Probably more significantly, they are rated even higher for the new economy subjects, tecnology, science and biomedicine - which are critical inputs into the knowledge-based economy in the areas of information technology, high-end industrial design, biotechnology etc. Their rankings for these sectors are summarised below:
- Technology - NUS (9th) and NTU (26th)
- Science - NUS (34th) (There is no science faculty in NTU)
- Biomedicine - NUS (15th) (There is only a biological sciences school in NTU, no medicine faculty)
It appears quite obvious that Malaysia has decided to place greater importance of quantity over the need for quality. 3 universities serves the interest of the 4.4 million population in Singapore, while 38 similar institutions are serving the needs of Malaysia's 25.6 million. That means that Malaysia has more than double the relative ratios of universities.
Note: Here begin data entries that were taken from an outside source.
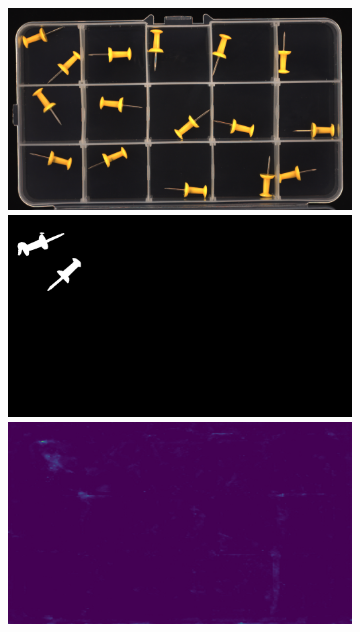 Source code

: \begin{figure}[H]
    \begin{subfigure}[b]{\textwidth}
        \centering
        \begin{minipage}{0.45\textwidth}
            \centering
            \includegraphics[width=\textwidth]{figures/appendix/appendix_DRAEM/PP/l010.png}
            \includegraphics[width=\textwidth]{figures/appendix/appendix_DRAEM/PP/10_m.png}
            \includegraphics[width=\textwidth]{figures/appendix/appendix_DRAEM/PP/logical10.png}

\end{minipage}
\end{subfigure}
\end{figure}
The ratio will only increase further as Malaysia has plans to add another public university in Kelantan soon and are upgrading more private colleges to "university college" status.
The fact that we have tens of thousand of unemployed graduates only serves to provide empirical evidence to the fact that we are over-producing degree graduates, the bulk of which do not meet the necessary standards to partake in the new economy. It was unsurprising that despite the shortage of labour to meet demand for computer engineers and programmers in the country, a large proportion of these unemployed graduates are actually from the computer science faculties of the local universities.
In the past, our manufacturing industries have been driven by "raw materials" which we have in abundance - land, commodities and affordable competent labour. The competitive advantage in these sectors have been eroded in the past years by "emerging" China and may one day, disappear altogether. However, despite the earnest in which the government is promoting the knowledge economy, we have not done enough to provide and supply the necessary "raw materials" for the new economy - a large enough and competent talent pool of graduates produced by top quality universities.
It is my humble opinion that, until the Malaysian government hardens its resolve to dramatically reform the education system from primary to tertiary in Malaysia to raise the quality output significantly, Malaysia's dreams of having the 'knowledge economy' to help boost growth in the country will not be achieved anywhere in the near future. I would call on the Government to spend the windfall income derived from the high and rising oil prices on improving the quality of education in Malaysia to leave an enduring legacy for the country. That is why, education is intrinsically and critically related to the future economy of Malaysia.